Under the Affordable Care Act, religious nonprofits such as Catholic Charities wouldn’t have to pay for, arrange for or otherwise provide such coverage, but once they notified their insurer, the insurer would arrange coverage at no cost to the nonprofit, Bradley Humphreys, a trial lawyer for the Justice Department, said in the brief.
Since the nonprofit would make that notification anyway, it can’t argue that it’s being required to do something it wouldn’t have done, he said.
“This extraordinary contention suggests that plaintiffs not only seek to avoid paying for, administering or otherwise providing contraceptive coverage themselves, but also seek to prevent the women who work for Catholic Charities from obtaining such coverage, even if through other parties,” Humphreys said.
The government is asking U.S. District Judge Arthur Schwab to allow the mandate to take effect on Jan. 1.
Robert Lockwood, spokesman for the Diocese of Pittsburgh, referred questions to the lawyers handling the case. Paul Pohl, the lead attorney, didn’t return calls for comment.

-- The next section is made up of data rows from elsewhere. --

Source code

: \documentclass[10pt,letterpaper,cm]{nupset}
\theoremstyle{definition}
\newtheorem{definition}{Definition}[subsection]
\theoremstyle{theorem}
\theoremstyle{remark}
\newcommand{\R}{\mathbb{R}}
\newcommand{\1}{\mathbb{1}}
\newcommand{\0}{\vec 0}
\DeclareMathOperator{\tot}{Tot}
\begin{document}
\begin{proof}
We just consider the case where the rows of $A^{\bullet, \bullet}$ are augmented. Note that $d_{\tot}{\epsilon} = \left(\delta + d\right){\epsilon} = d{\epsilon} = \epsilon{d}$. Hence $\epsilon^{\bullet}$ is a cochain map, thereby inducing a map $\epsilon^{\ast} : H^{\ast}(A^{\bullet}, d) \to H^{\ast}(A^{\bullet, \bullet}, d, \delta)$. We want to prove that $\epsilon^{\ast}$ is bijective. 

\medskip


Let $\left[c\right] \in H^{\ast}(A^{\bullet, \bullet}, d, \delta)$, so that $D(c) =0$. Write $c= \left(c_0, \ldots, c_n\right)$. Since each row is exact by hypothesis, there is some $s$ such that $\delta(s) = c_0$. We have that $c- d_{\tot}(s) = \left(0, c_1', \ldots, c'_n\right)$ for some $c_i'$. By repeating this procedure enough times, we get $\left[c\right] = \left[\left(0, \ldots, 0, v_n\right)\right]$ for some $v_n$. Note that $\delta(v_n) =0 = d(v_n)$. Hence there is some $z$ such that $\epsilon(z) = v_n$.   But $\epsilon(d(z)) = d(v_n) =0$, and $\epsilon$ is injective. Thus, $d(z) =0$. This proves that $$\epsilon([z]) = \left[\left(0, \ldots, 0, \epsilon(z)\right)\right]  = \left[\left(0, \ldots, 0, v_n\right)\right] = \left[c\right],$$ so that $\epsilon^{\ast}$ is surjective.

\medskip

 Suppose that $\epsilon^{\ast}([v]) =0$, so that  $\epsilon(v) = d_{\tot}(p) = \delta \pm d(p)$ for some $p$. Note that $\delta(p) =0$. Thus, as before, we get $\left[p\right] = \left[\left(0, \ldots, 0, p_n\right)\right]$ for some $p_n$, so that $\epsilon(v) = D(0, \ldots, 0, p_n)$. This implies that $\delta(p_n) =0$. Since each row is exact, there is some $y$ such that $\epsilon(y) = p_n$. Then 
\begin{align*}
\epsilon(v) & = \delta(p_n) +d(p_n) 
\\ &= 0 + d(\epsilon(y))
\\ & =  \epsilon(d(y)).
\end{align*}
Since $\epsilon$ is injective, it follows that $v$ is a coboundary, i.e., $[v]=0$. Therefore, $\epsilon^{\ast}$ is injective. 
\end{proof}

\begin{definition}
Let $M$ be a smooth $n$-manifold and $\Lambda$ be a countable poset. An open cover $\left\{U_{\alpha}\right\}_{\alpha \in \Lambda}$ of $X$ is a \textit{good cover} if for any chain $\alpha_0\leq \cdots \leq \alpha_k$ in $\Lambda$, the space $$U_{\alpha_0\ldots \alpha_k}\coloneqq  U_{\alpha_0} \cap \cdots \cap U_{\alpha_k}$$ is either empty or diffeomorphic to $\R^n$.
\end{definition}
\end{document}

The Pittsburgh and Erie dioceses and their related nonprofits sued the government this month over the mandate and asked the judge to block the government from enforcing it while they pursue their lawsuits.
The Diocese of Pittsburgh in a hearing last week argued that even the notification would violate Catholic Charities’ principles because the notification would trigger coverage for services it believes are immoral.
Schwab has scheduled a hearing on the preliminary injunction for Nov. 12 and 13.